TASK BRIEF: Show each line from the records below in which the word "ideas" occurs.

TASK INPUTS:
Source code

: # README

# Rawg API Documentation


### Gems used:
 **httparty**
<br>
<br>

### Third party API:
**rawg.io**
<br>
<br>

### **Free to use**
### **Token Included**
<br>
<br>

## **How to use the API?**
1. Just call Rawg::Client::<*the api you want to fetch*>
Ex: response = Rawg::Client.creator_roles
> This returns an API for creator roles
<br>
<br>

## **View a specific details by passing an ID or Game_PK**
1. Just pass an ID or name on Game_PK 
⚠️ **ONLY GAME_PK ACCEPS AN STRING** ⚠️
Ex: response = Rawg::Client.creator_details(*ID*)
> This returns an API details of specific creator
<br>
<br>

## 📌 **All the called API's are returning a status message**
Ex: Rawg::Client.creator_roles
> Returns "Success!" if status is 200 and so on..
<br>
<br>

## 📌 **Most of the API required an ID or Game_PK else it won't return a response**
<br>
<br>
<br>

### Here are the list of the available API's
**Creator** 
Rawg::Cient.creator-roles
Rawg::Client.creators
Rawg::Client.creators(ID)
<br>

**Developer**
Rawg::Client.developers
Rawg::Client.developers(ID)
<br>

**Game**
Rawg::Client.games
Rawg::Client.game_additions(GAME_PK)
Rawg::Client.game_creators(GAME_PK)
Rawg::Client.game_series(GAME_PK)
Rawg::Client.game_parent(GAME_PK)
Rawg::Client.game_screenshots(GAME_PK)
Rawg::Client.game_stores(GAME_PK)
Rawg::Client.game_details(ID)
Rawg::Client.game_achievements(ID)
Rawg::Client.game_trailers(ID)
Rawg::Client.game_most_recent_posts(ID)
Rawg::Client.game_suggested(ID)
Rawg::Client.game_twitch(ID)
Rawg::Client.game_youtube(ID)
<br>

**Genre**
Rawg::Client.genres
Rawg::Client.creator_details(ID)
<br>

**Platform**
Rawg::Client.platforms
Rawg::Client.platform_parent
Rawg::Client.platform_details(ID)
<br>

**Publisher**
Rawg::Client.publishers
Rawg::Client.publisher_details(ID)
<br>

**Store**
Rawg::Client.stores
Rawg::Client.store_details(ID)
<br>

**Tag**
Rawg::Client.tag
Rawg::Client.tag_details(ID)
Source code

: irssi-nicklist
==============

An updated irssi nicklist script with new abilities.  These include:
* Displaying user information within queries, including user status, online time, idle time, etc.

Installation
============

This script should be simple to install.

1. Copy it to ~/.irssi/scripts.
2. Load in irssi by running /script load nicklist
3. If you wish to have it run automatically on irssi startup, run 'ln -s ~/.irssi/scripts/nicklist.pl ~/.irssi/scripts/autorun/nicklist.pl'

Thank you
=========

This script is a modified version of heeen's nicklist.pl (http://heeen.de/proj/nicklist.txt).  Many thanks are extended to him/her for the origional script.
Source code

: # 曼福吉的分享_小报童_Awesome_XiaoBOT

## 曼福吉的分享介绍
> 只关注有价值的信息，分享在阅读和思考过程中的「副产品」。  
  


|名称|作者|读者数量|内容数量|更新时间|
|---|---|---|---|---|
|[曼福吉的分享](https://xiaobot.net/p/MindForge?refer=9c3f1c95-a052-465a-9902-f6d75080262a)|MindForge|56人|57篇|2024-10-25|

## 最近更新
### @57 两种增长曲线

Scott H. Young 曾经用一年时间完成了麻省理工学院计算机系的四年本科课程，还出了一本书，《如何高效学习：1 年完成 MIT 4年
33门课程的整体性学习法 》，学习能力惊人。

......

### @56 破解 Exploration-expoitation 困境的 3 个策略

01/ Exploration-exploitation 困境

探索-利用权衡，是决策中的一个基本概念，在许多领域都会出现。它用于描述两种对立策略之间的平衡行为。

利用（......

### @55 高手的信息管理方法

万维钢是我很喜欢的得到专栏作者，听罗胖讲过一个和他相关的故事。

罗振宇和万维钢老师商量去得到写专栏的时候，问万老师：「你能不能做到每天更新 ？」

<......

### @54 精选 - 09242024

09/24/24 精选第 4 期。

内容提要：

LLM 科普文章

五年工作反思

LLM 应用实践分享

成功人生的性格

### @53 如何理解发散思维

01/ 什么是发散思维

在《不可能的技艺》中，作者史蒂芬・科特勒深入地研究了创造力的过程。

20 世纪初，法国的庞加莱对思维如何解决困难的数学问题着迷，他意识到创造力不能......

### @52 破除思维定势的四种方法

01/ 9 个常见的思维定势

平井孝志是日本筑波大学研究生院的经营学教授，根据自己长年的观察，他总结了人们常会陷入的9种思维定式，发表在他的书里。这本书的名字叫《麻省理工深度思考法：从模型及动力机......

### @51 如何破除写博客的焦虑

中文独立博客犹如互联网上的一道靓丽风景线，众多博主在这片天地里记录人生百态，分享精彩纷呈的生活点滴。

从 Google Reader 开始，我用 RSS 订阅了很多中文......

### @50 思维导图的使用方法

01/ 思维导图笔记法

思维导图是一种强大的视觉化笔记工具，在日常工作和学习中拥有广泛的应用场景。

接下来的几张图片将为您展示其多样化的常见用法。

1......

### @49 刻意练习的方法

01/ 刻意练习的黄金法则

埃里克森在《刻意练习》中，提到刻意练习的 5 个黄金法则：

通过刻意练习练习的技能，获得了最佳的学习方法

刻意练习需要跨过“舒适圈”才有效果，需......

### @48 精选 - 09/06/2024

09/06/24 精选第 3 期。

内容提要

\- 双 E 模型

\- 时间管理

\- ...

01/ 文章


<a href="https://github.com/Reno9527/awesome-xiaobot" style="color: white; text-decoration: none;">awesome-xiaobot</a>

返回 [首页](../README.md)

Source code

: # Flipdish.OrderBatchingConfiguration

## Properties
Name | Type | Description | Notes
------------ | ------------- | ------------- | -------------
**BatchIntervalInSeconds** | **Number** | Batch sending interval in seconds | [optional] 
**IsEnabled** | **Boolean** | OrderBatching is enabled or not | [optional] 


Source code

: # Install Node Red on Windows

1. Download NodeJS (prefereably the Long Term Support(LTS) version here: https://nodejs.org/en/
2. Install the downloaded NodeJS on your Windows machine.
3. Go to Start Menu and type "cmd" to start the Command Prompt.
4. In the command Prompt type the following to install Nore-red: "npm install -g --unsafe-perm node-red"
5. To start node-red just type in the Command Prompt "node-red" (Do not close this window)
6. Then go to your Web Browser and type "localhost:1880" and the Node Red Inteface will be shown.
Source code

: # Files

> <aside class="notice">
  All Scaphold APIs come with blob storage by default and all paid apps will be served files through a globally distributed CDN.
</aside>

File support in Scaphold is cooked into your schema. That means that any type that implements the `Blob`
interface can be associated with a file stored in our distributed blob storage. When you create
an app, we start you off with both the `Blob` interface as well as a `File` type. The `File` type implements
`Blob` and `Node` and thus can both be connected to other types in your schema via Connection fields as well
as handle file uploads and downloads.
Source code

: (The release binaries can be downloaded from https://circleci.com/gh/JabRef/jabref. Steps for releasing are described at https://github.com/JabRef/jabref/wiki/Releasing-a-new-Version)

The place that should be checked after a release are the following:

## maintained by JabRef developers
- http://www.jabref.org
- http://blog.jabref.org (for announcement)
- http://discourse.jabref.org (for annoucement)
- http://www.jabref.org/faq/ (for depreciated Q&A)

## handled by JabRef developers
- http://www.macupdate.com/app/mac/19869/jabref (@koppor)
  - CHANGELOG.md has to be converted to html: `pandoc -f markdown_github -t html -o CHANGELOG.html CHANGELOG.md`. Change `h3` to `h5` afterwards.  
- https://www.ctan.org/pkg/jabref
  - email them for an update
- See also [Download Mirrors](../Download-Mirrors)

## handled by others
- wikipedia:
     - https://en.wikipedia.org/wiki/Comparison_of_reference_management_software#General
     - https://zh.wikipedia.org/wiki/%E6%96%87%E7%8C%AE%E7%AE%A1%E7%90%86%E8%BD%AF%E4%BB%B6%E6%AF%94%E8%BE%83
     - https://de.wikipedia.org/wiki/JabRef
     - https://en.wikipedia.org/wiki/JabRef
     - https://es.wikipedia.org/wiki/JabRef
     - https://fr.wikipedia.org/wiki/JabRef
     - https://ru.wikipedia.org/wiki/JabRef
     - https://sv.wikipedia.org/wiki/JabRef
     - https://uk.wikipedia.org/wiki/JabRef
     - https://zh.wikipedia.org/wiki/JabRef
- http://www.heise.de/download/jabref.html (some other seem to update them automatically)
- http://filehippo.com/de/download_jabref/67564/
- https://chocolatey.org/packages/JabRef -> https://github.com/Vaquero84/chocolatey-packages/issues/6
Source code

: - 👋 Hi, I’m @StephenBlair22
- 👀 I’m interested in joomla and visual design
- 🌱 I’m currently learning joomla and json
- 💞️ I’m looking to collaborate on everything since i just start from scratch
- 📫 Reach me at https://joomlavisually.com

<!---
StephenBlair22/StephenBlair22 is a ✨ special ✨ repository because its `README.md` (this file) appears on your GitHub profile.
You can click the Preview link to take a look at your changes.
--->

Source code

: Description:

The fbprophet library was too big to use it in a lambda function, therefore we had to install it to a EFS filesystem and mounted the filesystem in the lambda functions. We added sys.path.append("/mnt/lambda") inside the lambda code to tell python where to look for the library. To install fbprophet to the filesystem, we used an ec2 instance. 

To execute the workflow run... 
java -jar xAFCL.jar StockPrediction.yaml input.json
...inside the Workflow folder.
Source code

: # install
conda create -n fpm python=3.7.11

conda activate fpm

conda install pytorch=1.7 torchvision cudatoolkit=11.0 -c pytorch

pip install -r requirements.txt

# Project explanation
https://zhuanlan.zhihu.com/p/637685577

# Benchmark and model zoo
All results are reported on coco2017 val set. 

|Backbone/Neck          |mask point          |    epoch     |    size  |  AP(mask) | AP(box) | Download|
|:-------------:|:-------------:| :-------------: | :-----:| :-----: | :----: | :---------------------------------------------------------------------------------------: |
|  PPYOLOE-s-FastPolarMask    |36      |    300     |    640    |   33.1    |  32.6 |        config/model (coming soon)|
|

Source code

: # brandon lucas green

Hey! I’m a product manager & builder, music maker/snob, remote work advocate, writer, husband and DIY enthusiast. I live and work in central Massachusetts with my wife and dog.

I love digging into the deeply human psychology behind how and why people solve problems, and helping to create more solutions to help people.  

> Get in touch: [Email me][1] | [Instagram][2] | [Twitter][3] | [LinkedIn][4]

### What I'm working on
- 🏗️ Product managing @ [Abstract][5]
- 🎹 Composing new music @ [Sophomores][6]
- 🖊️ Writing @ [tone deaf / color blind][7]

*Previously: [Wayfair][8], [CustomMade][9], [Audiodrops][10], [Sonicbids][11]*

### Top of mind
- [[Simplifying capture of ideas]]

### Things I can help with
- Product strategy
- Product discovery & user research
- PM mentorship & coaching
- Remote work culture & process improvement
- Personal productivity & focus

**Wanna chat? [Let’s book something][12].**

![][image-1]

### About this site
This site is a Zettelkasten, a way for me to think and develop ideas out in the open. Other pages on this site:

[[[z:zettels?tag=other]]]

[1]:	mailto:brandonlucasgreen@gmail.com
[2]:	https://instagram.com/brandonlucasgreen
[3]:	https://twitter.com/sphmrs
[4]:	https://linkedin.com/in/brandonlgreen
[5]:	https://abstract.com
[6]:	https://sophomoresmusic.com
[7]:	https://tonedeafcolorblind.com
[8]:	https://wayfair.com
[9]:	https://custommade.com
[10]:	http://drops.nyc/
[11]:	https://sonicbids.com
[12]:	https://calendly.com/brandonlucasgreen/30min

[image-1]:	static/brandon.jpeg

WRITTEN RESPONSE:
- [[Simplifying capture of ideas]]
This site is a Zettelkasten, a way for me to think and develop ideas out in the open. Other pages on this site:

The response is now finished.